All written and oral forward-looking statements made in connection with this Form 10-K that are attributable to us or persons acting on our behalf are expressly qualified in their entirety by these cautionary statements. Given the uncertainties that surround such statements, you are cautioned not to place undue reliance on such forward-looking statements.

Business Overview

On February 14, 2008, MailTec, Inc. (now known as Provision Holding, Inc.) (the "Company") entered into an Agreement and Plan of Merger, which was amended and restated on February 27, 2008 (as amended and restated, the "Agreement"), and closed effective February 28, 2008, with ProVision Merger Corp., a Nevada corporation and wholly owned subsidiary of the Company (the "Subsidiary") and Provision Interactive Technologies, Inc., a California corporation ("Provision"). Pursuant to the Agreement, the Subsidiary merged into Provision, and Provision became a wholly owned subsidiary of the Company. As consideration for the merger of the Subsidiary into Provision, the Company issued 20,879,350 shares of the Company's common stock to the shareholders, creditors, and certain warrant holders of Provision, representing approximately 86.5% of the Company's aggregate issued and outstanding common stock, and the outstanding shares and debt, and those warrants whose holders received shares of the Company's common stock, of Provision were transferred to the Company and cancelled.

The Company and Provision are focused on the development and distribution of Provision's patented three-dimensional, holographic interactive displays focused at grabbing and holding consumer attention particularly and initially in the advertising and product merchandising markets.
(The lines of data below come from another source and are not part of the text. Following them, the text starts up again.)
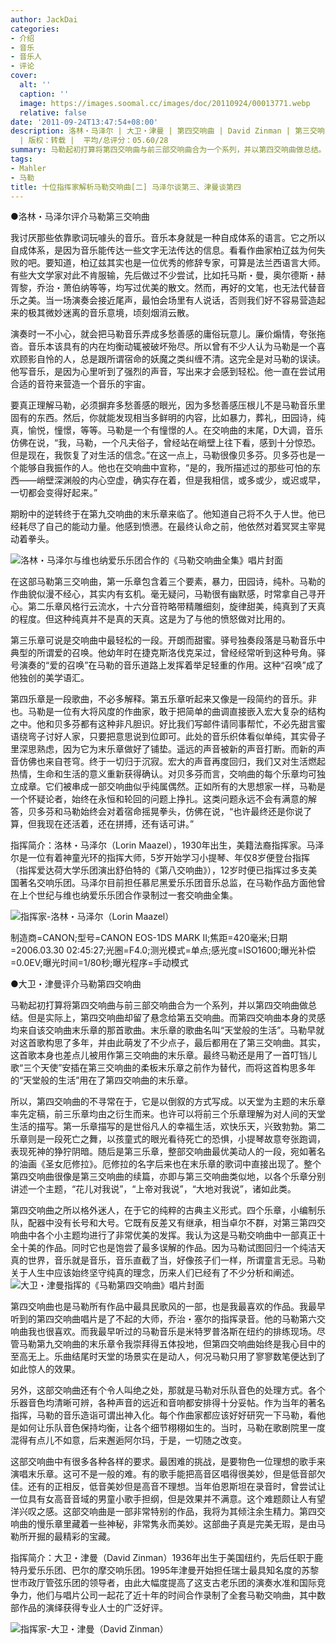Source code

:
 ```yaml
---
author: JackDai
categories:
- 介绍
- 音乐
- 音乐人
- 评论
cover:
  alt: ''
  caption: ''
  image: https://images.soomal.cc/images/doc/20110924/00013771.webp
  relative: false
date: '2011-09-24T13:47:54+08:00'
description: 洛林・马泽尔 | 大卫・津曼 | 第四交响曲 | David Zinman | 第三交响曲 | Lorin Maazel | 源自：译自《留声机》杂志
  | 版权：转载 |  平均/总评分：05.60/28
summary: 马勒起初打算将第四交响曲与前三部交响曲合为一个系列，并以第四交响曲做总结。但是实际上，第四交响曲却留了悬念给第五交响曲。而第四交响曲本身的灵感均来自该交响曲末乐章的那首歌曲。末乐章的歌曲名叫“天堂般的生活”。
tags:
- Mahler
- 马勒
title: 十位指挥家解析马勒交响曲[二] 马泽尔谈第三、津曼谈第四
---
```


●洛林・马泽尔评介马勒第三交响曲



我讨厌那些依靠歌词玩噱头的音乐。音乐本身就是一种自成体系的语言。它之所以自成体系，是因为音乐能传达一些文字无法传达的信息。看看作曲家柏辽兹为何失败的吧。要知道，柏辽兹其实也是一位优秀的修辞专家，可算是法兰西语言大师。有些大文学家对此不肯服输，先后做过不少尝试，比如托马斯・曼，奥尔德斯・赫胥黎，乔治・萧伯纳等等，均写过优美的散文。然而，再好的文笔，也无法代替音乐之美。当一场演奏会接近尾声，最怕会场里有人说话，否则我们好不容易营造起来的极其微妙迷离的音乐意境，顷刻烟消云散。

演奏时一不小心，就会把马勒音乐弄成多愁善感的庸俗玩意儿。廉价煽情，夸张拖沓。音乐本该具有的内在均衡动辄被破坏殆尽。所以曾有不少人认为马勒是一个喜欢顾影自怜的人，总是跟所谓宿命的妖魔之类纠缠不清。这完全是对马勒的误读。他写音乐，是因为心里听到了强烈的声音，写出来才会感到轻松。他一直在尝试用合适的音符来营造一个音乐的宇宙。

要真正理解马勒，必须摒弃多愁善感的眼光，因为多愁善感压根儿不是马勒音乐里固有的东西。然后，你就能发现相当多鲜明的内容，比如暴力，葬礼，田园诗，纯真，愉悦，憧憬，等等。马勒是一个有憧憬的人。在交响曲的末尾，D大调，音乐仿佛在说，“我，马勒，一个凡夫俗子，曾经站在峭壁上往下看，感到十分惊恐。但是现在，我恢复了对生活的信念。”在这一点上，马勒很像贝多芬。贝多芬也是一个能够自我振作的人。他也在交响曲中宣称，“是的，我所描述过的那些可怕的东西――峭壁深渊般的内心空虚，确实存在着，但是我相信，或多或少，或迟或早，一切都会变得好起来。”

期盼中的逆转终于在第九交响曲的末乐章来临了。他知道自己将不久于人世。他已经耗尽了自己的能动力量。他感到愤懑。在最终认命之前，他依然对着冥冥主宰晃动着拳头。

![洛林・马泽尔与维也纳爱乐乐团合作的《马勒交响曲全集》唱片封面](https://images.soomal.cc/images/doc/20111004/00013879.webp)





在这部马勒第三交响曲，第一乐章包含着三个要素，暴力，田园诗，纯朴。马勒的作曲貌似漫不经心，其实内有玄机。毫无疑问，马勒很有幽默感，时常拿自己寻开心。第二乐章风格行云流水，十六分音符略带精雕细刻，旋律甜美，纯真到了天真的程度。但这种纯真并不是真的天真。这是为了与他的愤怒做对比用的。

第三乐章可说是交响曲中最轻松的一段。开朗而甜蜜。驿号独奏段落是马勒音乐中典型的所谓爱的召唤。他幼年时在捷克斯洛伐克呆过，曾经经常听到这种号角。驿号演奏的“爱的召唤”在马勒的音乐道路上发挥着举足轻重的作用。这种“召唤”成了他独创的美学语汇。

第四乐章是一段歌曲，不必多解释。第五乐章听起来又像是一段简约的音乐。非也。马勒是一位有大将风度的作曲家，敢于把简单的曲调直接嵌入宏大复杂的结构之中。他和贝多芬都有这种非凡胆识。好比我们写邮件请同事帮忙，不必先甜言蜜语绕弯子讨好人家，只要把意思说到位即可。此处的音乐织体看似单纯，其实骨子里深思熟虑，因为它为末乐章做好了铺垫。遥远的声音被新的声音打断。而新的声音仿佛也来自苍穹。终于一切归于沉寂。宏大的声音再度回归，我们又对生活燃起热情，生命和生活的意义重新获得确认。对贝多芬而言，交响曲的每个乐章均可独立成章。它们被串成一部交响曲似乎纯属偶然。正如所有的大思想家一样，马勒是一个怀疑论者，始终在永恒和轮回的问题上挣扎。这类问题永远不会有满意的解答，贝多芬和马勒始终会对着宿命摇晃拳头，仿佛在说，“也许最终还是你说了算，但我现在还活着，还在拼搏，还有话可讲。”


指挥简介：洛林・马泽尔（Lorin Maazel），1930年出生，美籍法裔指挥家。马泽尔是一位有着神童光环的指挥大师，5岁开始学习小提琴、年仅8岁便登台指挥（指挥爱达荷大学乐团演出舒伯特的《第八交响曲》），12岁时便已指挥过多支美国著名交响乐团。马泽尔目前担任慕尼黑爱乐乐团音乐总监，在马勒作品方面他曾在上个世纪与维也纳爱乐乐团合作录制过一套交响曲全集。

![指挥家-洛林・马泽尔（Lorin Maazel）](https://images.soomal.cc/images/doc/20110924/00013771.webp)

制造商=CANON;型号=CANON EOS-1DS MARK II;焦距=420毫米;日期=2006.03.30 02:45:27;光圈=F4.0;测光模式=单点;感光度=ISO1600;曝光补偿=0.0EV;曝光时间=1/80秒;曝光程序=手动模式





●大卫・津曼评介马勒第四交响曲

马勒起初打算将第四交响曲与前三部交响曲合为一个系列，并以第四交响曲做总结。但是实际上，第四交响曲却留了悬念给第五交响曲。而第四交响曲本身的灵感均来自该交响曲末乐章的那首歌曲。末乐章的歌曲名叫“天堂般的生活”。马勒早就对这首歌构思了多年，并由此萌发了不少点子，最后都用在了第三交响曲。其实，这首歌本身也差点儿被用作第三交响曲的末乐章。最终马勒还是用了一首叮铛儿歌“三个天使”安插在第三交响曲的柔板末乐章之前作为替代，而将这首构思多年的“天堂般的生活”用在了第四交响曲的末乐章。

所以，第四交响曲的不寻常在于，它是以倒叙的方式写成。以天堂为主题的末乐章率先定稿，前三乐章均由之衍生而来。也许可以将前三个乐章理解为对人间的天堂生活的描写。第一乐章描写的是世俗凡人的幸福生活，欢快乐天，兴致勃勃。第二乐章则是一段死亡之舞，以孩童式的眼光看待死亡的恐惧，小提琴故意夸张跑调，表现死神的狰狞阴暗。随后是第三乐章，整部交响曲最优美动人的一段，宛如著名的油画《圣女厄修拉》。厄修拉的名字后来也在末乐章的歌词中直接出现了。整个第四交响曲很像是第三交响曲的续篇，亦即与第三交响曲类似地，以各个乐章分别讲述一个主题，“花儿对我说”，“上帝对我说”，“大地对我说”，诸如此类。

第四交响曲之所以格外迷人，在于它的纯粹的古典主义形式。四个乐章，小编制乐队，配器中没有长号和大号。它既有反差又有继承，相当卓尔不群，对第三第四交响曲中各个小主题均进行了非常优美的发挥。我认为这是马勒交响曲中一部真正十全十美的作品。同时它也是饱尝了最多误解的作品。因为马勒试图回归一个纯洁天真的世界，音乐就是音乐，音乐直截了当，好像孩子们一样，所谓童言无忌。马勒关于人生中应该始终坚守纯真的理念，历来人们已经有了不少分析和阐述。
![大卫・津曼指挥的《马勒第四交响曲》唱片封面](https://images.soomal.cc/images/doc/20111004/00013880.webp)





第四交响曲也是马勒所有作品中最具民歌风的一部，也是我最喜欢的作品。我最早听到的第四交响曲唱片是了不起的大师，乔治・塞尔的指挥录音。他的马勒第六交响曲我也很喜欢。而我最早听过的马勒音乐是米特罗普洛斯在纽约的排练现场。尽管马勒第九交响曲的末乐章令我崇拜得五体投地，但第四交响曲始终是我心目中的至高无上。乐曲结尾时天堂的场景实在是动人，何况马勒只用了寥寥数笔便达到了如此惊人的效果。

另外，这部交响曲还有个令人叫绝之处，那就是马勒对乐队音色的处理方式。各个乐器音色均清晰可辨，各种声音的远近和音响都安排得十分妥帖。作为当年的著名指挥，马勒的音乐造诣可谓出神入化。每个作曲家都应该好好研究一下马勒，看他是如何让乐队音色保持均衡，让各个细节栩栩如生的。当时，马勒在歌剧院里一度混得有点儿不如意，后来邂逅阿尔玛，于是，一切随之改变。

这部交响曲中有很多各种各样的要求。最困难的挑战，是要物色一位理想的歌手来演唱末乐章。这可不是一般的难。有的歌手能把高音区唱得很美妙，但是低音部欠佳。还有的正相反，低音美妙但是高音不理想。当年伯恩斯坦在录音时，曾尝试让一位具有女高音音域的男童小歌手担纲，但是效果并不满意。这个难题颇让人有望洋兴叹之感。这部交响曲是一部非常特别的作品，我将为其倾注余生精力。第四交响曲的慢乐章里藏着一些神秘，非常隽永而美妙。这部曲子真是完美无瑕，是由马勒所开掘的最精彩的宝藏。


指挥简介：大卫・津曼（David Zinman）1936年出生于美国纽约，先后任职于鹿特丹爱乐乐团、巴尔的摩交响乐团。1995年津曼开始担任瑞士最具知名度的苏黎世市政厅管弦乐团的领导者，由此大幅度提高了这支古老乐团的演奏水准和国际竞争力，他们与唱片公司一起花了近十年的时间合作录制了全套马勒交响曲，其中数部作品的演绎获得专业人士的广泛好评。

![指挥家-大卫・津曼（David Zinman）](https://images.soomal.cc/images/doc/20110924/00013772.webp)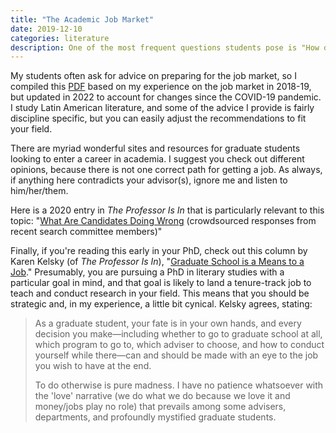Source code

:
 ```yaml
---
title: "The Academic Job Market"
date: 2019-12-10
categories: literature
description: One of the most frequent questions students pose is "How do I prepare for the job market?"...  
---
```


My students often ask for advice on preparing for the job market, so I compiled this [PDF](https://tamaraleemitchell.github.io/assets/research/JobMarketAdvice_TLM.pdf) based on my experience on the job market in 2018-19, but updated in 2022 to account for changes since the COVID-19 pandemic. I study Latin American literature, and some of the advice I provide is fairly discipline specific, but you can easily adjust the recommendations to fit your field. 

There are myriad wonderful sites and resources for graduate students looking to enter a career in academia. I suggest you check out different opinions, because there is not one correct path for getting a job. As always, if anything here contradicts your advisor(s), ignore me and listen to him/her/them. 

Here is a 2020 entry in _The Professor Is In_ that is particularly relevant to this topic: "[What Are Candidates Doing Wrong](https://theprofessorisin.com/2020/01/27/dispatches-from-the-front-what-candidates-are-doing-wrong-part-i-of-iii-do-your-homework-please-please/) (crowdsourced responses from recent search committee members)"

Finally, if you're reading this early in your PhD, check out this column by Karen Kelsky (of _The Professor Is In_), "[Graduate School is a Means to a Job](https://www.chronicle.com/article/graduate-school-is-a-means-to-a-job/?cid=gen_sign_in)." Presumably, you are pursuing a PhD in literary studies with a particular goal in mind, and that goal is likely to land a tenure-track job to teach and conduct research in your field. This means that you should be strategic and, in my experience, a little bit cynical. Kelsky agrees, stating:
> As a graduate student, your fate is in your own hands, and every decision you make—including whether to go to graduate school at all, which program to go to, which adviser to choose, and how to conduct yourself while there—can and should be made with an eye to the job you wish to have at the end.
>
> To do otherwise is pure madness. I have no patience whatsoever with the 'love' narrative (we do what we do because we love it and money/jobs play no role) that prevails among some advisers, departments, and profoundly mystified graduate students.
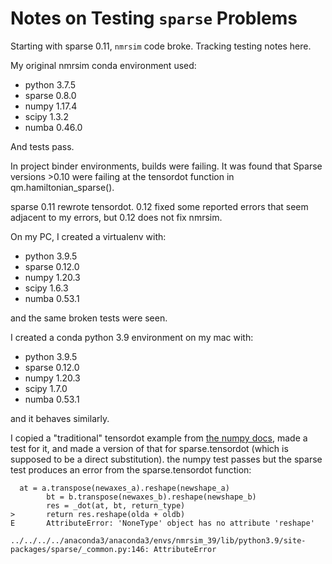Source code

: # Notes on Testing `sparse` Problems

Starting with sparse 0.11, `nmrsim` code broke. Tracking testing notes here.

My original nmrsim conda environment used:

- python 3.7.5
- sparse 0.8.0
- numpy 1.17.4
- scipy 1.3.2
- numba 0.46.0

And tests pass. 

In project binder environments, builds were failing. 
It was found that Sparse versions >0.10 were failing at the tensordot function 
in qm.hamiltonian_sparse().

sparse 0.11 rewrote tensordot. 
0.12 fixed some reported errors that seem adjacent to my errors, 
but 0.12 does not fix nmrsim.

On my PC, I created a virtualenv with:

- python 3.9.5
- sparse 0.12.0
- numpy 1.20.3
- scipy 1.6.3
- numba 0.53.1

and the same broken tests were seen.

I created a conda python 3.9 environment on my mac with:

- python 3.9.5
- sparse 0.12.0
- numpy 1.20.3
- scipy 1.7.0
- numba 0.53.1

and it behaves similarly.

I copied a "traditional" tensordot example from 
[the numpy docs](https://numpy.org/doc/stable/reference/generated/numpy.tensordot.html?highlight=tensordot#numpy.tensordot),
made a test for it,
and made a version of that for sparse.tensordot 
(which is supposed to be a direct substitution).
the numpy test passes but the sparse test produces an error 
from the sparse.tensordot function:

```
  at = a.transpose(newaxes_a).reshape(newshape_a)
        bt = b.transpose(newaxes_b).reshape(newshape_b)
        res = _dot(at, bt, return_type)
>       return res.reshape(olda + oldb)
E       AttributeError: 'NoneType' object has no attribute 'reshape'

../../../../anaconda3/anaconda3/envs/nmrsim_39/lib/python3.9/site-packages/sparse/_common.py:146: AttributeError
```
The systems display a moving 3D image size to forty inches in front of the display, projecting a digital video image out into space detached from any screen, rendering truly independent floating images featuring high definition and crisp visibility from far distances. The nearest comparable to this technology can be seen in motion pictures such as Star Wars and Minority Report, where objects and humans are represented through full-motion holograms.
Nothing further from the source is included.